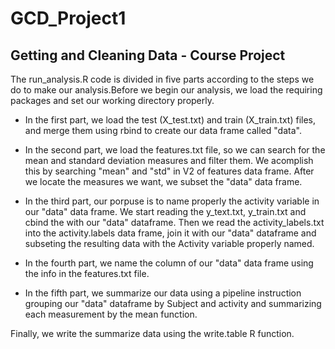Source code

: # GCD_Project1

## Getting and Cleaning Data - Course Project

The run_analysis.R code is divided in five parts according to the steps we do to make our analysis.Before we begin our analysis, we load the requiring packages and set our working directory properly.

* In the first part, we load the test (X_test.txt) and train (X_train.txt) files, and merge them using rbind to create our data frame called "data".

* In the second part, we load the features.txt file, so we can search for the mean and standard deviation measures and filter them. We acomplish this by searching "mean" and "std" in V2 of features data frame. After we locate the measures we want, we subset the "data" data frame.

* In the third part, our porpuse is to name properly the activity variable in our "data" data frame. We start reading the y_text.txt, y_train.txt and cbind the with our "data" dataframe. Then we read the activity_labels.txt into the activity.labels data frame, join it with our "data" dataframe and subseting the resulting data with the Activity variable properly named.

* In the fourth part, we name the column of our "data" data frame using the info in the features.txt file.

* In the fifth part, we summarize our data using a pipeline instruction grouping our "data" dataframe by Subject and activity and summarizing each measurement by the mean function.

Finally, we write the summarize data using the write.table R function.



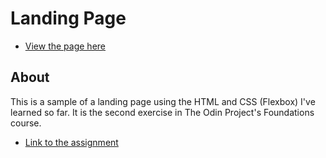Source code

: # Landing Page
- [View the page here](https://dannnnnn04.github.io/landing-page/)
## About
This is a sample of a landing page using the HTML and CSS (Flexbox) I've learned so far. It is the second exercise in The Odin Project's Foundations course.
- [Link to the assignment](https://www.theodinproject.com/paths/foundations/courses/foundations/lessons/landing-page)
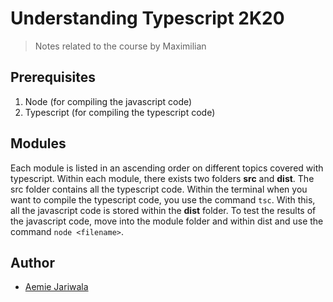 # Understanding Typescript 2K20
> Notes related to the course by Maximilian

## Prerequisites 

1. Node (for compiling the javascript code)
2. Typescript (for compiling the typescript code)

## Modules 

Each module is listed in an ascending order on different topics covered with typescript. Within each module, there exists two folders **src** and **dist**. The src folder contains all the typescript code. Within the terminal when you want to compile the typescript code, you use the command `tsc`. With this, all the javascript code is stored within the **dist** folder. To test the results of the javascript code, move into the module folder and within dist and use the command `node <filename>`.

## Author 

* [Aemie Jariwala](https://github.com/AemieJ)


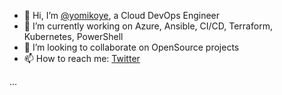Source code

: - 👋 Hi, I’m [@yomikoye](https://github.com/yomikoye/), a Cloud DevOps Engineer
- 🔭 I’m currently working on Azure, Ansible, CI/CD, Terraform, Kubernetes, PowerShell
- 💞️ I’m looking to collaborate on OpenSource projects
- 📫 How to reach me: [Twitter](https://www.twitter.com/yomikoye)

...

<!---
yomikoye/yomikoye is a ✨ special ✨ repository because its `README.md` (this file) appears on your GitHub profile.
You can click the Preview link to take a look at your changes.
--->
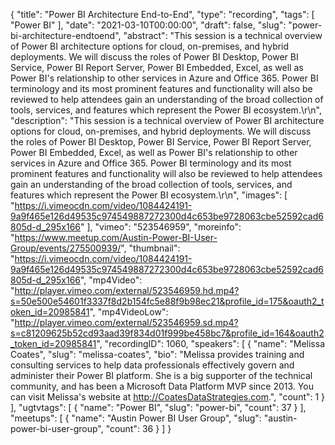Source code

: {
  "title": "Power BI Architecture End-to-End",
  "type": "recording",
  "tags": [
    "Power BI"
  ],
  "date": "2021-03-10T00:00:00",
  "draft": false,
  "slug": "power-bi-architecture-endtoend",
  "abstract": "This session is a technical overview of Power BI architecture options for cloud, on-premises, and hybrid deployments. We will discuss the roles of Power BI Desktop, Power BI Service, Power BI Report Server, Power BI Embedded, Excel, as well as Power BI's relationship to other services in Azure and Office 365. Power BI terminology and its most prominent features and functionality will also be reviewed to help attendees gain an understanding of the broad collection of tools, services, and features which represent the Power BI ecosystem.\r\n",
  "description": "This session is a technical overview of Power BI architecture options for cloud, on-premises, and hybrid deployments. We will discuss the roles of Power BI Desktop, Power BI Service, Power BI Report Server, Power BI Embedded, Excel, as well as Power BI's relationship to other services in Azure and Office 365. Power BI terminology and its most prominent features and functionality will also be reviewed to help attendees gain an understanding of the broad collection of tools, services, and features which represent the Power BI ecosystem.\r\n",
  "images": [
    "https://i.vimeocdn.com/video/1084424191-9a9f465e126d49535c974549887272300d4c653be9728063cbe52592cad6805d-d_295x166"
  ],
  "vimeo": "523546959",
  "moreinfo": "https://www.meetup.com/Austin-Power-BI-User-Group/events/275500939/",
  "thumbnail": "https://i.vimeocdn.com/video/1084424191-9a9f465e126d49535c974549887272300d4c653be9728063cbe52592cad6805d-d_295x166",
  "mp4Video": "http://player.vimeo.com/external/523546959.hd.mp4?s=50e500e54601f3337f8d2b154fc5e88f9b98ec21&profile_id=175&oauth2_token_id=20985841",
  "mp4VideoLow": "http://player.vimeo.com/external/523546959.sd.mp4?s=c81209625b52cd93aad39f834d01f999be458bc7&profile_id=164&oauth2_token_id=20985841",
  "recordingID": 1060,
  "speakers": [
    {
      "name": "Melissa Coates",
      "slug": "melissa-coates",
      "bio": "Melissa provides training and consulting services to help data professionals effectively govern and administer their Power BI platform. She is a big supporter of the technical community, and has been a Microsoft Data Platform MVP since 2013. You can visit Melissa's website at http://CoatesDataStrategies.com.",
      "count": 1
    }
  ],
  "ugtvtags": [
    {
      "name": "Power BI",
      "slug": "power-bi",
      "count": 37
    }
  ],
  "meetups": [
    {
      "name": "Austin Power BI User Group",
      "slug": "austin-power-bi-user-group",
      "count": 36
    }
  ]
}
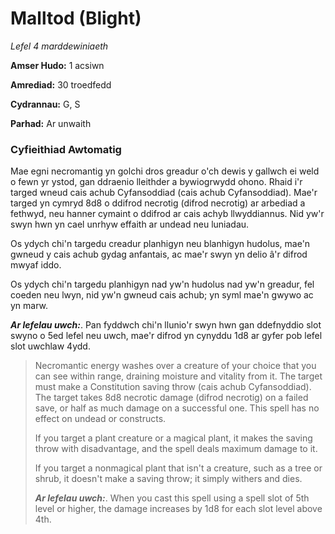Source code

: # Malltod (Blight)

*Lefel 4 marddewiniaeth*

**Amser Hudo:** 1 acsiwn

**Amrediad:** 30 troedfedd

**Cydrannau:** G, S

**Parhad:** Ar unwaith

### Cyfieithiad Awtomatig

Mae egni necromantig yn golchi dros greadur o'ch dewis y gallwch ei weld o fewn yr ystod, gan ddraenio lleithder a bywiogrwydd ohono. Rhaid i'r targed wneud cais achub Cyfansoddiad (cais achub Cyfansoddiad). Mae'r targed yn cymryd 8d8 o ddifrod necrotig (difrod necrotig) ar arbediad a fethwyd, neu hanner cymaint o ddifrod ar cais achyb llwyddiannus. Nid yw'r swyn hwn yn cael unrhyw effaith ar undead neu luniadau.

Os ydych chi'n targedu creadur planhigyn neu blanhigyn hudolus, mae'n gwneud y cais achub gydag anfantais, ac mae'r swyn yn delio â'r difrod mwyaf iddo.

Os ydych chi'n targedu planhigyn nad yw'n hudolus nad yw'n greadur, fel coeden neu lwyn, nid yw'n gwneud cais achub; yn syml mae'n gwywo ac yn marw.

***Ar lefelau uwch:***. Pan fyddwch chi'n llunio'r swyn hwn gan ddefnyddio slot swyno o 5ed lefel neu uwch, mae'r difrod yn cynyddu 1d8 ar gyfer pob lefel slot uwchlaw 4ydd.

>  Necromantic energy washes over a creature of your choice that you can see within range, draining moisture and vitality from it. The target must make a Constitution saving throw (cais achub Cyfansoddiad). The target takes 8d8 necrotic damage (difrod necrotig) on a failed save, or half as much damage on a successful one. This spell has no effect on undead or constructs.
>  
>  If you target a plant creature or a magical plant, it makes the saving throw with disadvantage, and the spell deals maximum damage to it.
>  
>  If you target a nonmagical plant that isn't a creature, such as a tree or shrub, it doesn't make a saving throw; it simply withers and dies.
>  
>  ***Ar lefelau uwch:***. When you cast this spell using a spell slot of 5th level or higher, the damage increases by 1d8 for each slot level above 4th.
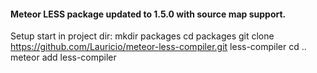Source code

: #### Meteor LESS package updated to 1.5.0 with source map support.


Setup start in project dir:
    mkdir packages
    cd packages
    git clone https://github.com/Lauricio/meteor-less-compiler.git less-compiler
    cd ..
    meteor add less-compiler

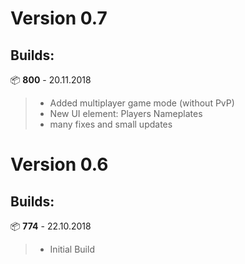 # Version 0.7
## Builds:
📦 **800** - 20.11.2018
> - Added multiplayer game mode (without PvP)
> - New UI element: Players Nameplates
> - many fixes and small updates  

# Version 0.6
## Builds:
📦 **774** - 22.10.2018
> - Initial Build
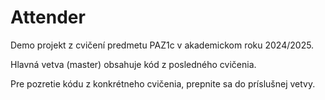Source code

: # Attender

Demo projekt z cvičení predmetu PAZ1c v akademickom roku 2024/2025.

Hlavná vetva (master) obsahuje kód z posledného cvičenia.

Pre pozretie kódu z konkrétneho cvičenia, prepnite sa do príslušnej vetvy. 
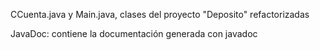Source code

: CCuenta.java y Main.java, clases del proyecto "Deposito" refactorizadas

JavaDoc: contiene la documentación generada con javadoc
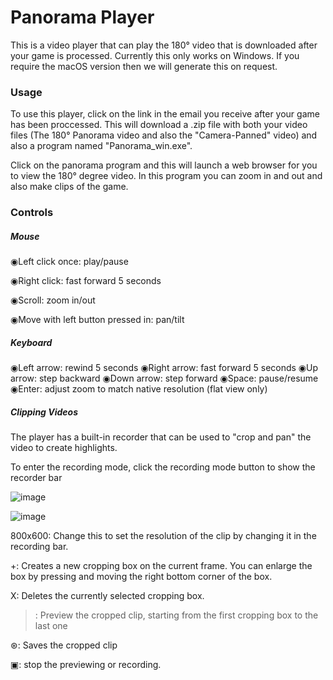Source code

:<h1>Panorama Player</h1>

This is a video player that can play the 180° video that is downloaded after your game is processed. Currently this only works on Windows. If you require the macOS version then we will generate this on request. 


<h3>Usage</h3>

To use this player, click on the link in the email you receive after your game has been proccessed.
This will download a .zip file with both your video files (The 180° Panorama video and also the "Camera-Panned" video) and also a program named "Panorama_win.exe".

Click on the panorama program and this will launch a web browser for you to view the 180° degree video. In this program you can zoom in and out and also make clips of the game.

<h3>Controls</h3>

<h5>Mouse</h5>

◉Left click once: play/pause

◉Right click: fast forward 5 seconds

◉Scroll: zoom in/out

◉Move with left button pressed in: pan/tilt

<h5>Keyboard</h5>

◉Left arrow: rewind 5 seconds
◉Right arrow: fast forward 5 seconds
◉Up arrow: step backward
◉Down arrow: step forward
◉Space: pause/resume
◉Enter: adjust zoom to match native resolution (flat view only)


<h5>Clipping Videos</h5>

The player has a built-in recorder that can be used to "crop and pan" the video to create highlights. 

To enter the recording mode, click the recording mode button to show the recorder bar

![image](https://user-images.githubusercontent.com/114755950/193302834-26d4d428-4d46-4913-a0e5-bf23f8d67e5c.png)

![image](https://user-images.githubusercontent.com/114755950/193302934-2cb5a8e5-d7c2-4544-a103-7add67ed619c.png)


800x600: Change this to set the resolution of the clip by changing it in the recording bar.

+: Creates a new cropping box on the current frame. You can enlarge the box by pressing and moving the right bottom corner of the box.

X: Deletes the currently selected cropping box.

>: Preview the cropped clip, starting from the first cropping box to the last one

⊛: Saves the cropped clip

▣: stop the previewing or recording.
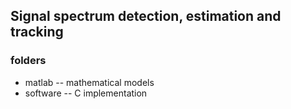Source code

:## Signal spectrum detection, estimation and tracking
### folders
* matlab -- mathematical models
* software -- C implementation
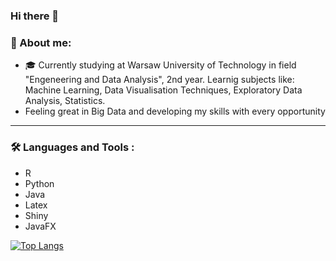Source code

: ### Hi there 👋

<!--
**przybytniowskaj/przybytniowskaj** is a ✨ _special_ ✨ repository because its `README.md` (this file) appears on your GitHub profile.

Here are some ideas to get you started:

- 🔭 I’m currently working on ...
- 🌱 I’m currently learning ...
- 👯 I’m looking to collaborate on ...
- 🤔 I’m looking for help with ...
- 💬 Ask me about ...
- 📫 How to reach me: ...
- 😄 Pronouns: ...
- ⚡ Fun fact: ...
-->

### 👋 About me:

- :mortar_board: Currently studying at Warsaw University of Technology in field "Engeneering and Data Analysis", 2nd year. Learnig subjects like: Machine Learning, Data Visualisation Techniques, Exploratory Data Analysis, Statistics. 
- Feeling great in Big Data and developing my skills with every opportunity

---

### :hammer_and_wrench: Languages and Tools :
- R
- Python
- Java
- Latex
- Shiny
- JavaFX


[![Top Langs](https://github-readme-stats.vercel.app/api/top-langs/?username=your-github-username)](https://github.com/anuraghazra/github-readme-stats)
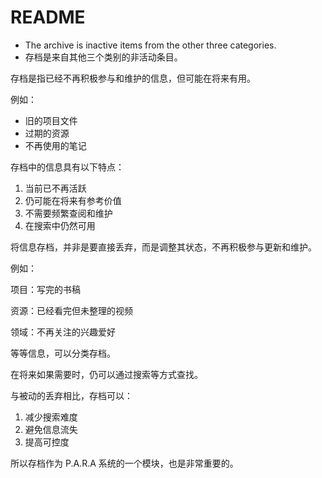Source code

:# README

- The archive is inactive items from the other three categories.
- 存档是来自其他三个类别的非活动条目。

存档是指已经不再积极参与和维护的信息，但可能在将来有用。

例如：

- 旧的项目文件
- 过期的资源
- 不再使用的笔记

存档中的信息具有以下特点：

1. 当前已不再活跃
2. 仍可能在将来有参考价值
3. 不需要频繁查阅和维护
4. 在搜索中仍然可用

将信息存档，并非是要直接丢弃，而是调整其状态，不再积极参与更新和维护。

例如：

项目：写完的书稿

资源：已经看完但未整理的视频

领域：不再关注的兴趣爱好 

等等信息，可以分类存档。

在将来如果需要时，仍可以通过搜索等方式查找。

与被动的丢弃相比，存档可以：

1. 减少搜索难度
2. 避免信息流失
3. 提高可控度

所以存档作为 P.A.R.A 系统的一个模块，也是非常重要的。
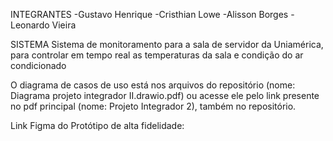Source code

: INTEGRANTES -Gustavo Henrique -Cristhian Lowe -Alisson Borges -Leonardo Vieira

SISTEMA Sistema de monitoramento para a sala de servidor da Uniamérica, para controlar em tempo real as temperaturas da sala e condição do ar condicionado

O diagrama de casos de uso está nos arquivos do repositório (nome:  Diagrama projeto integrador II.drawio.pdf) ou acesse ele pelo link presente no pdf principal (nome: Projeto Integrador 2), também no repositório.

Link Figma do Protótipo de alta fidelidade: 
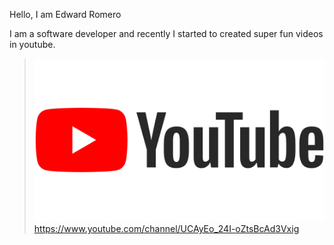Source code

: Hello, I am Edward Romero

I am a software developer and recently I started to created super fun videos in youtube. 
> ![youtube logo](./logo-youtube.png) https://www.youtube.com/channel/UCAyEo_24I-oZtsBcAd3Vxig 
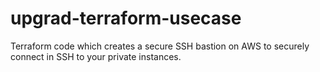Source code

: # upgrad-terraform-usecase
Terraform code which creates a secure SSH bastion on AWS to securely connect in SSH to your private instances.
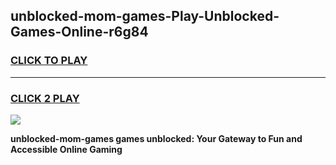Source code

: 
## unblocked-mom-games-Play-Unblocked-Games-Online-r6g84
<h3>
<a href="https://premium76.site?title=unblocked-mom-games&ref=24A">CLICK TO PLAY</a></h3>
<hr>

<h3>
<a href="https://premium76.site?title=unblocked-mom-games&ref=24A">CLICK 2 PLAY</a>
  
</h3>

<a href="https://premium76.site?title=unblocked-mom-games&ref=24A"><img src="https://clearcache.store/games.png"></a>


**unblocked-mom-games games unblocked: Your Gateway to Fun and Accessible Online Gaming**
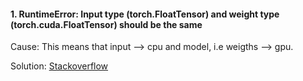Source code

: #### 1. RuntimeError: Input type (torch.FloatTensor) and weight type (torch.cuda.FloatTensor) should be the same

  Cause: This means that input --> cpu and model, i.e weigths --> gpu.
  
  Solution: [Stackoverflow](https://stackoverflow.com/questions/59013109/runtimeerror-input-type-torch-floattensor-and-weight-type-torch-cuda-floatte)
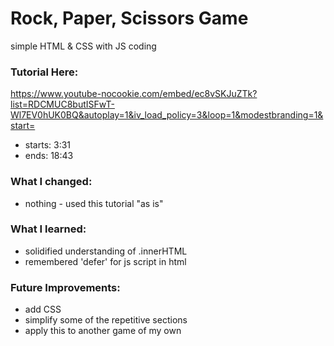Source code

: # Rock, Paper, Scissors Game
simple HTML & CSS with JS coding

### Tutorial Here:
https://www.youtube-nocookie.com/embed/ec8vSKJuZTk?list=RDCMUC8butISFwT-Wl7EV0hUK0BQ&autoplay=1&iv_load_policy=3&loop=1&modestbranding=1&start=
* starts: 3:31
* ends: 18:43

### What I changed:
* nothing - used this tutorial "as is"

### What I learned:
* solidified understanding of .innerHTML
* remembered 'defer' for js script in html

### Future Improvements:
* add CSS
* simplify some of the repetitive sections
* apply this to another game of my own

§

◆ TASK INSTRUCTIONS
Reproduce only the lines above spanning from the line containing "To use this" through the line containing "<h5>Keyboard</h5>", word for word.

◆ ANSWER SECTION
To use this player, click on the link in the email you receive after your game has been proccessed.
This will download a .zip file with both your video files (The 180° Panorama video and also the "Camera-Panned" video) and also a program named "Panorama_win.exe".

Click on the panorama program and this will launch a web browser for you to view the 180° degree video. In this program you can zoom in and out and also make clips of the game.

<h3>Controls</h3>

<h5>Mouse</h5>

◉Left click once: play/pause

◉Right click: fast forward 5 seconds

◉Scroll: zoom in/out

◉Move with left button pressed in: pan/tilt

<h5>Keyboard</h5>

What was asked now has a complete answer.